At this point, it probably makes more sense to try to build new institutions than to reform old ones. The National Marriage Project is trying to build support for education programs that are voluntary and noncoercive. Perhaps a defense of freedom can best be made by looking beyond compulsory public education for means of teaching the truths so many youths desperately need to hear. Early reports are, at least, encouraging:
Making relationship literacy education more accessible to the less educated, in a sense, levels the playing field by offering clearer rules and research-based guidelines for creating healthy and stable families. And it needs to start early. For youth and young adults, discussions on “What does a healthy relationship look like?” include dating danger signs, such as violence or coercion, as well as instruction on basic interpersonal and communication skills. On his Greyhound Archipelago sojourn, Potemra listens to someone describe a fight between a mother’s bat-wielding ex-husband and her knife-wielding current boyfriend within the confines of her oldest son’s bedroom. Potemra, with reason, comments: “Now, I have heard, very many times, the phrase, ‘Every kid deserves a dad.’ But I have a follow-up question: Which dad—the one with the baseball bat or the one with the knife?”
Adolescents exposed to “youth relationship literacy education,” according to early research, come to understand better that neither knife- nor bat-wielding constitutes acceptable behavior—from a father, mother, boyfriend, or girlfriend. Violence might erupt, and erupt with frequency in
some families and relationships, but relationship literacy education teaches that it isn’t healthy, shouldn’t be tolerated, and signals danger. Perhaps in decades past, teenagers and children from dysfunctional homes might regularly catch a glimpse of Mike and Carol Brady or Steve and
Elyse Keaton—however dated the hair and social norms—dealing with conflict in measured, communicative terms. Maybe they also got exposed to healthy family interaction in friends’ and relatives’ homes. For too many youth now, this exposure is non-existent, and youth relationship
literacy education offers a better way to learn higher, though attainable, standards.

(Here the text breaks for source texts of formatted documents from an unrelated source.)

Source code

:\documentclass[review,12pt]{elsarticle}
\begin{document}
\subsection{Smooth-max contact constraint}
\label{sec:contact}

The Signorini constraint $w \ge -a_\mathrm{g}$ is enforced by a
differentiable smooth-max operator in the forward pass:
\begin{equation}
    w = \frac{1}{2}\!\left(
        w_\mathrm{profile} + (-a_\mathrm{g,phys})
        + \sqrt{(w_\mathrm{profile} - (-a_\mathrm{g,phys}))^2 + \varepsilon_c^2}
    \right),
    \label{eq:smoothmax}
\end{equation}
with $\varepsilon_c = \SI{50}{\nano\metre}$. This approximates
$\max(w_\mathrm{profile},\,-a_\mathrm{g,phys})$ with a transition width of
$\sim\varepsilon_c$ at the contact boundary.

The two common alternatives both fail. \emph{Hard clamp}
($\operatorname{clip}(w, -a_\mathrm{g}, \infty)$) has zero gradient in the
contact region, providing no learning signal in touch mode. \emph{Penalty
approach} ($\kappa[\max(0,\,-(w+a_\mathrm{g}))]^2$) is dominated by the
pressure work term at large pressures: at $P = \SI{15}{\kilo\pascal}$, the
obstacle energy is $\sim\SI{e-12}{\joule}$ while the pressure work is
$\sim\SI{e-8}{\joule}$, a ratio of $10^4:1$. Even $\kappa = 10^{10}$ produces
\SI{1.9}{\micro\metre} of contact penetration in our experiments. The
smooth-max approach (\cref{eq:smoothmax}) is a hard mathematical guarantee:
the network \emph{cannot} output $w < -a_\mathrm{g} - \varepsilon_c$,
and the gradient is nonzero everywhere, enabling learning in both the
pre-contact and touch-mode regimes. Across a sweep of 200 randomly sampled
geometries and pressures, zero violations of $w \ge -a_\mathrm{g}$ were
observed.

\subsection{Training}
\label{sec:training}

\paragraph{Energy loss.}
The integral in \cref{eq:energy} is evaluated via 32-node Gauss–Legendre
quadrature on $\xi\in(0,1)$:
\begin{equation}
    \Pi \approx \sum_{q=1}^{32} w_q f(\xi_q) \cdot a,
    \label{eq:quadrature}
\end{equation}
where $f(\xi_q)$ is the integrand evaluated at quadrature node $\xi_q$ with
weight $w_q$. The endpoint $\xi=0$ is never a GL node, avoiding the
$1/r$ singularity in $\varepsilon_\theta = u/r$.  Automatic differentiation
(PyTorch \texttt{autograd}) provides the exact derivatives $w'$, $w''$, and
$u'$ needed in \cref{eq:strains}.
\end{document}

Nothing is more important right now to the survival of freedom in America and to the thriving of the next generation than sound teaching about the rules of life and the art of living wisely. We have a huge divide between well-educated people, whose family lives are surprisingly traditional, and the poor, who are struggling amid the chaos of an underclass where the culture of marriage has collapsed and moral anarchy is thriving. Though the problem is mainly educational, the public schools are not likely to be part of the solution. They have suffered an ideological capture, and when it comes to moral discourse the people there, for the most part, have nothing to say.
We need social entrepreneurs and we need new institutional forms and philanthropists to support them.